Re: [PATCH RFC 10/10] nvdimm/e820: add multiple namespaces support

From: Dan Williams
Date: Tue Feb 04 2020 - 16:43:51 EST


On Tue, Feb 4, 2020 at 10:20 AM Barret Rhoden <brho@xxxxxxxxxx> wrote:
>
> Hi -
>
> On 2/4/20 11:44 AM, Dan Williams wrote:
> > On Tue, Feb 4, 2020 at 7:30 AM Barret Rhoden <brho@xxxxxxxxxx> wrote:
> >>
> >> Hi -
> >>
> >> On 1/10/20 2:03 PM, Joao Martins wrote:
> >>> User can define regions with 'memmap=size!offset' which in turn
> >>> creates PMEM legacy devices. But because it is a label-less
> >>> NVDIMM device we only have one namespace for the whole device.
> >>>
> >>> Add support for multiple namespaces by adding ndctl control
> >>> support, and exposing a minimal set of features:
> >>> (ND_CMD_GET_CONFIG_SIZE, ND_CMD_GET_CONFIG_DATA,
> >>> ND_CMD_SET_CONFIG_DATA) alongside NDD_ALIASING because we can
> >>> store labels.
> >>
> >> FWIW, I like this a lot. If we move away from using memmap in favor of
> >> efi_fake_mem, ideally we'd have the same support for full-fledged
> >> pmem/dax regions and namespaces that this patch brings.
> >
> > No, efi_fake_mem only supports creating dax-regions. What's the use
> > case that can't be satisfied by just specifying multiple memmap=
> > ranges?
>
> I'd like to be able to create and destroy dax regions on the fly. In
> particular, I want to run guest VMs using the dax files for guest
> memory, but I don't know at boot time how many VMs I'll have, or what
> their sizes are. Ideally, I'd have separate files for each VM, instead
> of a single /dev/dax.
>
> I currently do this with fs-dax with one big memmap region (ext4 on
> /dev/pmem0), and I use the file system to handle the
> creation/destruction/resizing and metadata management. But since fs-dax
> won't work with device pass-through, I started looking at dev-dax, with
> the expectation that I'd need some software to manage the memory (i.e.
> allocation). That led me to ndctl, which seems to need namespace labels
> to have the level of control I was looking for.

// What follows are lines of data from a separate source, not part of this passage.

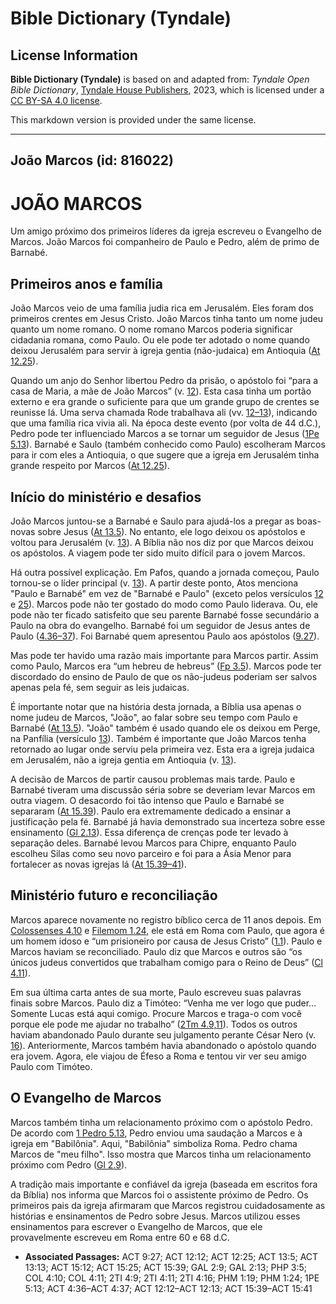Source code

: # Bible Dictionary (Tyndale)

## License Information

**Bible Dictionary (Tyndale)** is based on and adapted from: _Tyndale Open Bible Dictionary_, [Tyndale House Publishers](https://tyndaleopenresources.com/), 2023, which is licensed under a [CC BY-SA 4.0 license](https://creativecommons.org/licenses/by-sa/4.0/legalcode.en).

This markdown version is provided under the same license.



--------------------------------

## João Marcos (id: 816022)

JOÃO MARCOS
===========

Um amigo próximo dos primeiros líderes da igreja escreveu o Evangelho de Marcos. João Marcos foi companheiro de Paulo e Pedro, além de primo de Barnabé.

Primeiros anos e família
------------------------

João Marcos veio de uma família judia rica em Jerusalém. Eles foram dos primeiros crentes em Jesus Cristo. João Marcos tinha tanto um nome judeu quanto um nome romano. O nome romano Marcos poderia significar cidadania romana, como Paulo. Ou ele pode ter adotado o nome quando deixou Jerusalém para servir à igreja gentia (não\-judaica) em Antioquia ([At 12\.25](https://ref.ly/Acts12:25)).

Quando um anjo do Senhor libertou Pedro da prisão, o apóstolo foi “para a casa de Maria, a mãe de João Marcos” (v. [12](https://ref.ly/Acts12:12)). Esta casa tinha um portão externo e era grande o suficiente para que um grande grupo de crentes se reunisse lá. Uma serva chamada Rode trabalhava ali (vv. [12–13](https://ref.ly/Acts12:12-Acts12:13)), indicando que uma família rica vivia ali. Na época deste evento (por volta de 44 d.C.), Pedro pode ter influenciado Marcos a se tornar um seguidor de Jesus ([1Pe 5\.13](https://ref.ly/1Pet5:13)). Barnabé e Saulo (também conhecido como Paulo) escolheram Marcos para ir com eles a Antioquia, o que sugere que a igreja em Jerusalém tinha grande respeito por Marcos ([At 12\.25](https://ref.ly/Acts12:25)).

Início do ministério e desafios
-------------------------------

João Marcos juntou\-se a Barnabé e Saulo para ajudá\-los a pregar as boas\-novas sobre Jesus ([At 13\.5](https://ref.ly/Acts13:5)). No entanto, ele logo deixou os apóstolos e voltou para Jerusalém (v. [13](https://ref.ly/Acts13:13)). A Bíblia não nos diz por que Marcos deixou os apóstolos. A viagem pode ter sido muito difícil para o jovem Marcos.

Há outra possível explicação. Em Pafos, quando a jornada começou, Paulo tornou\-se o líder principal (v. [13](https://ref.ly/Acts13:13)). A partir deste ponto, Atos menciona "Paulo e Barnabé" em vez de "Barnabé e Paulo" (exceto pelos versículos [12](https://ref.ly/Acts15:12,Acts15:25) e [25](https://ref.ly/Acts15:12,Acts15:25)). Marcos pode não ter gostado do modo como Paulo liderava. Ou, ele pode não ter ficado satisfeito que seu parente Barnabé fosse secundário a Paulo na obra do evangelho. Barnabé foi um seguidor de Jesus antes de Paulo ([4\.36–37](https://ref.ly/Acts4:36-Acts4:37)). Foi Barnabé quem apresentou Paulo aos apóstolos ([9\.27](https://ref.ly/Acts9:27)).

Mas pode ter havido uma razão mais importante para Marcos partir. Assim como Paulo, Marcos era “um hebreu de hebreus” ([Fp 3\.5](https://ref.ly/Phil3:5)). Marcos pode ter discordado do ensino de Paulo de que os não\-judeus poderiam ser salvos apenas pela fé, sem seguir as leis judaicas.

É importante notar que na história desta jornada, a Bíblia usa apenas o nome judeu de Marcos, "João", ao falar sobre seu tempo com Paulo e Barnabé ([At 13\.5](https://ref.ly/Acts13:5)). "João" também é usado quando ele os deixou em Perge, na Panfília (versículo [13](https://ref.ly/Acts13:13)). Também é importante que João Marcos tenha retornado ao lugar onde serviu pela primeira vez. Esta era a igreja judaica em Jerusalém, não a igreja gentia em Antioquia (v. [13](https://ref.ly/Acts13:13)).

A decisão de Marcos de partir causou problemas mais tarde. Paulo e Barnabé tiveram uma discussão séria sobre se deveriam levar Marcos em outra viagem. O desacordo foi tão intenso que Paulo e Barnabé se separaram ([At 15\.39](https://ref.ly/Acts15:39)). Paulo era extremamente dedicado a ensinar a justificação pela fé. Barnabé já havia demonstrado sua incerteza sobre esse ensinamento ([Gl 2\.13](https://ref.ly/Gal2:13)). Essa diferença de crenças pode ter levado à separação deles. Barnabé levou Marcos para Chipre, enquanto Paulo escolheu Silas como seu novo parceiro e foi para a Ásia Menor para fortalecer as novas igrejas lá ([At 15\.39–41](https://ref.ly/Acts15:39-Acts15:41)).

Ministério futuro e reconciliação
---------------------------------

Marcos aparece novamente no registro bíblico cerca de 11 anos depois. Em [Colossenses 4\.10](https://ref.ly/Col4:10) e [Filemom 1\.24](https://ref.ly/Phlm1:24), ele está em Roma com Paulo, que agora é um homem idoso e “um prisioneiro por causa de Jesus Cristo” ([1\.1](https://ref.ly/Phlm1:19)). Paulo e Marcos haviam se reconciliado. Paulo diz que Marcos e outros são “os únicos judeus convertidos que trabalham comigo para o Reino de Deus” ([Cl 4\.11](https://ref.ly/Col4:11)).

Em sua última carta antes de sua morte, Paulo escreveu suas palavras finais sobre Marcos. Paulo diz a Timóteo: “Venha me ver logo que puder… Somente Lucas está aqui comigo. Procure Marcos e traga\-o com você porque ele pode me ajudar no trabalho” ([2Tm 4\.9,11](https://ref.ly/2Tim4:9,2Tim4:11)). Todos os outros haviam abandonado Paulo durante seu julgamento perante César Nero (v. [16](https://ref.ly/2Tim4:16)). Anteriormente, Marcos também havia abandonado o apóstolo quando era jovem. Agora, ele viajou de Éfeso a Roma e tentou vir ver seu amigo Paulo com Timóteo.

O Evangelho de Marcos
---------------------

Marcos também tinha um relacionamento próximo com o apóstolo Pedro. De acordo com [1 Pedro 5\.13](https://ref.ly/1Pet5:13), Pedro enviou uma saudação a Marcos e à igreja em "Babilônia". Aqui, "Babilônia" simboliza Roma. Pedro chama Marcos de "meu filho". Isso mostra que Marcos tinha um relacionamento próximo com Pedro ([Gl 2\.9](https://ref.ly/Gal2:9)).

A tradição mais importante e confiável da igreja (baseada em escritos fora da Bíblia) nos informa que Marcos foi o assistente próximo de Pedro. Os primeiros pais da igreja afirmaram que Marcos registrou cuidadosamente as histórias e ensinamentos de Pedro sobre Jesus. Marcos utilizou esses ensinamentos para escrever o Evangelho de Marcos, que ele provavelmente escreveu em Roma entre 60 e 68 d.C.

* **Associated Passages:** ACT 9:27; ACT 12:12; ACT 12:25; ACT 13:5; ACT 13:13; ACT 15:12; ACT 15:25; ACT 15:39; GAL 2:9; GAL 2:13; PHP 3:5; COL 4:10; COL 4:11; 2TI 4:9; 2TI 4:11; 2TI 4:16; PHM 1:19; PHM 1:24; 1PE 5:13; ACT 4:36–ACT 4:37; ACT 12:12–ACT 12:13; ACT 15:39–ACT 15:41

Ah, got it, you only ended up at wanting namespace labels because
there was no other way to carve up device-dax. That's changing as part
of the efi_fake_mem= enabling and I have a patch set in the works to
allow discontiguous sub-divisions of a device-dax range. Note that is
this branch rebases frequently:

https://git.kernel.org/pub/scm/linux/kernel/git/djbw/nvdimm.git/log/?h=libnvdimm-pending


>
> Thanks,
>
> Barret
>